As a doctoral student at BU, MacKenzie sifted through historical ecology data — including herbarium specimens, field notebooks, photographs and old floras — of 19th-century botanists. And she learned about species loss and shifts in spring flowering and leaf out in northern New England plant communities.
Her first experience above tree line was on a summer camp youth hike. MacKenzie marveled that she could be in a fascinating different world after just a two-hour drive and two-hour hike. She enjoyed the atmosphere so much that she later worked and lived as an Appalachian Mountain Club naturalist above tree line — where it’s too cold and windy for trees to grow.

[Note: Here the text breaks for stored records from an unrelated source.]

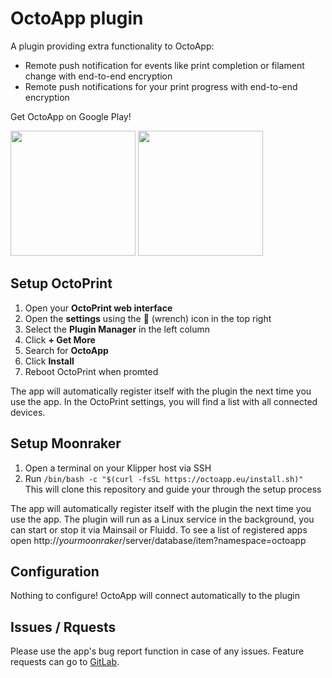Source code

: 
# OctoApp plugin
A plugin providing extra functionality to OctoApp:

- Remote push notification for events like print completion or filament change with end-to-end encryption
- Remote push notifications for your print progress with end-to-end encryption

Get OctoApp on Google Play!



[<img src="https://github.com/crysxd/OctoApp-Plugin/blob/1813c8145887d2862373a97279f56f4542c47ee3/images/play-badge.png" width="200">](https://play.google.com/store/apps/details?id=de.crysxd.octoapp&hl=en&gl=US)  [<img src="https://github.com/crysxd/OctoApp-Plugin/blob/1813c8145887d2862373a97279f56f4542c47ee3/images/app-store-badge.png" width="200">](https://apps.apple.com/us/app/octoapp-for-octoprint/id1658133862)

## Setup OctoPrint

1. Open your **OctoPrint web interface**
2. Open the **settings** using the 🔧 (wrench) icon in the top right
3. Select the **Plugin Manager** in the left column 
4. Click **+ Get More**
5. Search for **OctoApp**
6. Click **Install**
7. Reboot OctoPrint when promted

The app will automatically register itself with the plugin the next time you use the app. In the OctoPrint settings, you will find a list with all connected devices.


## Setup Moonraker

1. Open a terminal on your Klipper host via SSH
2. Run `/bin/bash -c "$(curl -fsSL https://octoapp.eu/install.sh)"`  
This will clone this repository and guide your through the setup process

The app will automatically register itself with the plugin the next time you use the app. The plugin will run as a Linux service in the background, you can start or stop it via Mainsail or Fluidd. To see a list of registered apps open http://_yourmoonraker_/server/database/item?namespace=octoapp

## Configuration
Nothing to configure! OctoApp will connect automatically to the plugin

## Issues / Rquests
Please use the app's bug report function in case of any issues. Feature requests can go to [GitLab](https://gitlab.com/realoctoapp/octoapp/-/issues/).
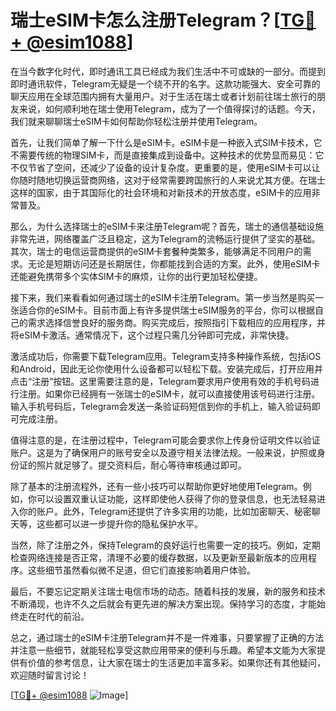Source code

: # 瑞士eSIM卡怎么注册Telegram？[[TG💪+ @esim1088](https://t.me/s/esim1088)]

在当今数字化时代，即时通讯工具已经成为我们生活中不可或缺的一部分。而提到即时通讯软件，Telegram无疑是一个绕不开的名字。这款功能强大、安全可靠的聊天应用在全球范围内拥有大量用户。对于生活在瑞士或者计划前往瑞士旅行的朋友来说，如何顺利地在瑞士使用Telegram，成为了一个值得探讨的话题。今天，我们就来聊聊瑞士eSIM卡如何帮助你轻松注册并使用Telegram。

首先，让我们简单了解一下什么是eSIM卡。eSIM卡是一种嵌入式SIM卡技术，它不需要传统的物理SIM卡，而是直接集成到设备中。这种技术的优势显而易见：它不仅节省了空间，还减少了设备的设计复杂度。更重要的是，使用eSIM卡可以让你随时随地切换运营商网络，这对于经常需要跨国旅行的人来说尤其方便。在瑞士这样的国家，由于其国际化的社会环境和对新技术的开放态度，eSIM卡的应用非常普及。

那么，为什么选择瑞士的eSIM卡来注册Telegram呢？首先，瑞士的通信基础设施非常先进，网络覆盖广泛且稳定，这为Telegram的流畅运行提供了坚实的基础。其次，瑞士的电信运营商提供的eSIM卡套餐种类繁多，能够满足不同用户的需求。无论是短期访问还是长期居住，你都能找到合适的方案。此外，使用eSIM卡还能避免携带多个实体SIM卡的麻烦，让你的出行更加轻松便捷。

接下来，我们来看看如何通过瑞士的eSIM卡注册Telegram。第一步当然是购买一张适合你的eSIM卡。目前市面上有许多提供瑞士eSIM服务的平台，你可以根据自己的需求选择信誉良好的服务商。购买完成后，按照指引下载相应的应用程序，并将eSIM卡激活。通常情况下，这个过程只需几分钟即可完成，非常快捷。

激活成功后，你需要下载Telegram应用。Telegram支持多种操作系统，包括iOS和Android，因此无论你使用什么设备都可以轻松下载。安装完成后，打开应用并点击“注册”按钮。这里需要注意的是，Telegram要求用户使用有效的手机号码进行注册。如果你已经拥有一张瑞士的eSIM卡，就可以直接使用该号码进行注册。输入手机号码后，Telegram会发送一条验证码短信到你的手机上，输入验证码即可完成注册。

值得注意的是，在注册过程中，Telegram可能会要求你上传身份证明文件以验证账户。这是为了确保用户的账号安全以及遵守相关法律法规。一般来说，护照或身份证的照片就足够了。提交资料后，耐心等待审核通过即可。

除了基本的注册流程外，还有一些小技巧可以帮助你更好地使用Telegram。例如，你可以设置双重认证功能，这样即使他人获得了你的登录信息，也无法轻易进入你的账户。此外，Telegram还提供了许多实用的功能，比如加密聊天、秘密聊天等，这些都可以进一步提升你的隐私保护水平。

当然，除了注册之外，保持Telegram的良好运行也需要一定的技巧。例如，定期检查网络连接是否正常，清理不必要的缓存数据，以及更新至最新版本的应用程序。这些细节虽然看似微不足道，但它们直接影响着用户体验。

最后，不要忘记定期关注瑞士电信市场的动态。随着科技的发展，新的服务和技术不断涌现，也许不久之后就会有更先进的解决方案出现。保持学习的态度，才能始终走在时代的前沿。

总之，通过瑞士的eSIM卡注册Telegram并不是一件难事，只要掌握了正确的方法并注意一些细节，就能轻松享受这款应用带来的便利与乐趣。希望本文能为大家提供有价值的参考信息，让大家在瑞士的生活更加丰富多彩。如果你还有其他疑问，欢迎随时留言讨论！

[[TG💪+ @esim1088](https://t.me/s/esim1088) ![Image](https://i.postimg.cc/4NQfJmqS/Snipaste-2025-05-13-00-14-12.png)]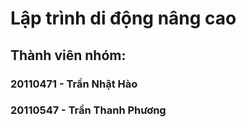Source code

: # Lập trình di động nâng cao
## Thành viên nhóm:
### 20110471 - Trần Nhật Hào
### 20110547 - Trần Thanh Phương
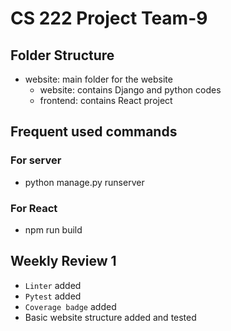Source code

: # CS 222 Project Team-9

## Folder Structure
- website: main folder for the website
    - website: contains Django and python codes
    - frontend: contains React project

## Frequent used commands
### For server
- python manage.py runserver
### For React
- npm run build

## Weekly Review 1
- `Linter` added
- `Pytest` added
- `Coverage badge` added
- Basic website structure added and tested
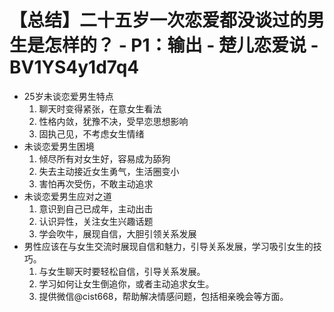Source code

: # 【总结】二十五岁一次恋爱都没谈过的男生是怎样的？ - P1：输出 - 楚儿恋爱说 - BV1YS4y1d7q4

-   25岁未谈恋爱男生特点
    1.  聊天时变得紧张，在意女生看法
    2.  性格内敛，犹豫不决，受早恋思想影响
    3.  固执己见，不考虑女生情绪
-   未谈恋爱男生困境
    1.  倾尽所有对女生好，容易成为舔狗
    2.  失去主动接近女生勇气，生活圈变小
    3.  害怕再次受伤，不敢主动追求
-   未谈恋爱男生应对之道
    1.  意识到自己已成年，主动出击
    2.  认识异性，关注女生兴趣话题
    3.  学会吹牛，展现自信，大胆引领关系发展
-   男性应该在与女生交流时展现自信和魅力，引导关系发展，学习吸引女生的技巧。
    1.  与女生聊天时要轻松自信，引导关系发展。
    2.  学习如何让女生倒追你，或者主动追求女生。
    3.  提供微信@cist668，帮助解决情感问题，包括相亲晚会等方面。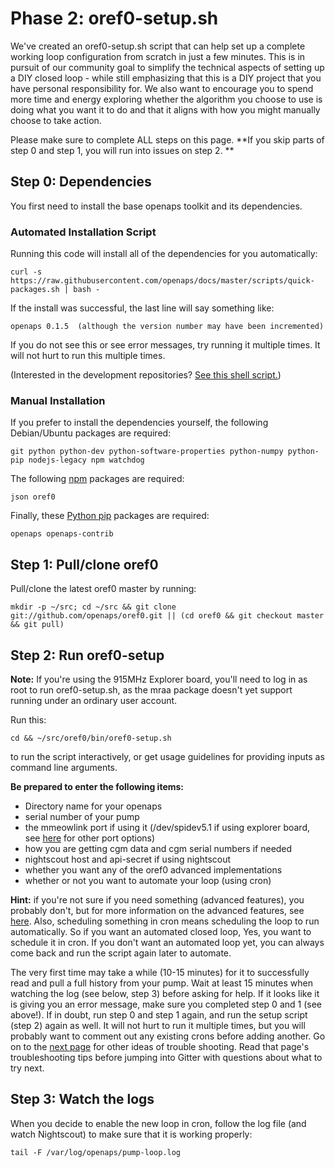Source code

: # Phase 2: oref0-setup.sh

We've created an oref0-setup.sh script that can help set up a complete working loop configuration from scratch in just a few minutes. This is in pursuit of our community goal to simplify the technical aspects of setting up a DIY closed loop - while still emphasizing that this is a DIY project that you have personal responsibility for. We also want to encourage you to spend more time and energy exploring whether the algorithm you choose to use is doing what you want it to do and that it aligns with how you might manually choose to take action.

Please make sure to complete ALL steps on this page. **If you skip parts of step 0 and step 1, you will run into issues on step 2. **

## Step 0: Dependencies

You first need to install the base openaps toolkit and its dependencies.

### Automated Installation Script

Running this code will install all of the dependencies for you automatically:
 
`curl -s https://raw.githubusercontent.com/openaps/docs/master/scripts/quick-packages.sh | bash -`

If the install was successful, the last line will say something like:
    
    openaps 0.1.5  (although the version number may have been incremented)

If you do not see this or see error messages, try running it multiple times. It will not hurt to run this multiple times.

(Interested in the development repositories? [See this shell script.](https://raw.githubusercontent.com/openaps/docs/master/scripts/quick-src.sh))

### Manual Installation

If you prefer to install the dependencies yourself, the following Debian/Ubuntu packages are required:

    git python python-dev python-software-properties python-numpy python-pip nodejs-legacy npm watchdog

The following [npm](https://docs.npmjs.com/) packages are required:

    json oref0

Finally, these [Python pip](https://pip.pypa.io/en/stable/) packages are required:

    openaps openaps-contrib

## Step 1: Pull/clone oref0

Pull/clone the latest oref0 master by running:

`mkdir -p ~/src; cd ~/src && git clone git://github.com/openaps/oref0.git || (cd oref0 && git checkout master && git pull)`

## Step 2: Run oref0-setup

__Note:__ If you're using the 915MHz Explorer board, you'll need to log in as root to run oref0-setup.sh, as the mraa package doesn't yet support running under an ordinary user account.

Run this:

`cd && ~/src/oref0/bin/oref0-setup.sh`

to run the script interactively, or get usage guidelines for providing inputs as command line arguments. 

**Be prepared to enter the following items:** 
* Directory name for your openaps
* serial number of your pump
* the mmeowlink port if using it (/dev/spidev5.1 if using explorer board, see [here](https://github.com/oskarpearson/mmeowlink/wiki/Installing-MMeowlink) for other port options)
* how you are getting cgm data and cgm serial numbers if needed
* nightscout host and api-secret if using nightscout 
* whether you want any of the oref0 advanced implementations
* whether or not you want to automate your loop (using cron)

**Hint:** if you're not sure if you need something (advanced features), you probably don't, but for more information on the advanced features, see [here](http://openaps.readthedocs.io/en/latest/docs/walkthrough/phase-4/advanced-features.html). Also, scheduling something in cron means scheduling the loop to run automatically. So if you want an automated closed loop, Yes, you want to schedule it in cron. If you don't want an automated loop yet, you can always come back and run the script again later to automate.

The very first time may take a while (10-15 minutes) for it to successfully read and pull a full history from your pump. Wait at least 15 minutes when watching the log (see below, step 3) before asking for help. If it looks like it is giving you an error message, make sure you completed step 0 and 1 (see above!). If in doubt, run step 0 and step 1 again, and run the setup script (step 2) again as well. It will not hurt to run it multiple times, but you will probably want to comment out any existing crons before adding another. Go on to the [next page](http://openaps.readthedocs.io/en/latest/docs/walkthrough/phase-2/troubleshoot-oref0-setup.html) for other ideas of trouble shooting. Read that page's troubleshooting tips before jumping into Gitter with questions about what to try next.

## Step 3: Watch the logs

When you decide to enable the new loop in cron, follow the log file (and watch Nightscout) to make sure that it is working properly:

`tail -F /var/log/openaps/pump-loop.log`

Her interest in botany and ecology blossomed during the annual picnics with her grandmother — the same grandmother who gave her an American Girl Doll named Samantha Parkington for her ninth or 10th birthday.
Parkington — who came equipped with a wicker backpack, butterfly net, sketchbook, watercolor brush and tiny plant press — also came with a set of books detailing her upper-class Victorian-era life. One story was set at a remote New England summer retreat and that tiny piece of Parkington’s story introduced MacKenzie to natural history and botanizing.
“With Samantha, I grew up to be what I was pretending to be,” says MacKenzie, who delivered a Piscataquis River TEDx talk about “botanizing” in September 2017.
MacKenzie plans to continue the tradition of botanizing and picnics with her 2-year-old daughter Mara. “She’s already been a part of my dissertation fieldwork collecting phenology data in Acadia. I hiked with her in a baby backpack,” says McKenzie, adding that Mara also loves the old Samantha Parkington doll and her botanizing accessories.